(Problem)
Give back, word for word, only the lines from the one containing "of Genetic Variance" to the end of the listing below.
════
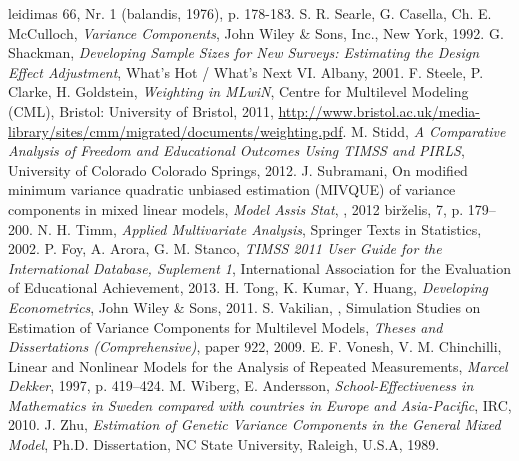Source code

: \documentclass[11pt,a4paper]{article}
\begin{document}
\begin{thebibliography}{1}
leidimas 66, Nr. 1 (balandis, 1976), p. 178-183.
 S. R. Searle, G. Casella, Ch. E. McCulloch, \textit{Variance Components}, John Wiley \& Sons, Inc., New York, 1992.
 G. Shackman, \textit{Developing Sample Sizes for New Surveys: Estimating the Design Effect Adjustment}, What’s Hot / What’s Next VI. Albany, 2001.
 F. Steele, P. Clarke, H. Goldstein, \textit{Weighting in MLwiN}, Centre for Multilevel Modeling (CML), Bristol: University of Bristol, 2011, \href{http://www.bristol.ac.uk/media-library/sites/cmm/migrated/documents/weighting.pdf}{http://www.bristol.ac.uk/media-library/sites/cmm/migrated/documents/weighting.pdf}.
 M. Stidd, \textit{A Comparative Analysis of Freedom and Educational Outcomes Using TIMSS and PIRLS}, University of Colorado Colorado Springs, 2012.
J. Subramani, On modified minimum variance quadratic unbiased estimation (MIVQUE) of variance components in mixed linear models, \textit{Model Assis Stat}, , 2012 birželis, 7, p. 179–200.
N. H. Timm, \textit{Applied Multivariate Analysis}, Springer Texts in Statistics, 2002.
 P. Foy, A. Arora, G. M. Stanco, \textit{TIMSS 2011 User Guide for the International Database, Suplement 1}, International Association for the Evaluation of Educational Achievement, 2013.
H. Tong, K. Kumar, Y. Huang, \textit{Developing Econometrics}, John Wiley \& Sons, 2011.
 S. Vakilian, , Simulation Studies on Estimation of Variance Components for Multilevel Models, \textit{Theses and Dissertations (Comprehensive)}, paper 922, 2009.
  E. F. Vonesh, V. M. Chinchilli, Linear and Nonlinear Models for the Analysis of Repeated Measurements, \textit{ Marcel Dekker}, 1997, p. 419–424.
 M. Wiberg, E. Andersson, \textit{School-Effectiveness in Mathematics in Sweden compared with countries in Europe and Asia-Pacific}, IRC, 2010.
 J. Zhu, \textit{Estimation of Genetic Variance Components in the General Mixed Model},  Ph.D.
Dissertation, NC State University, Raleigh, U.S.A, 1989.
\end{thebibliography}
\end{document}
════
(Task answer)
 J. Zhu, \textit{Estimation of Genetic Variance Components in the General Mixed Model},  Ph.D.
Dissertation, NC State University, Raleigh, U.S.A, 1989.
\end{thebibliography}
\end{document}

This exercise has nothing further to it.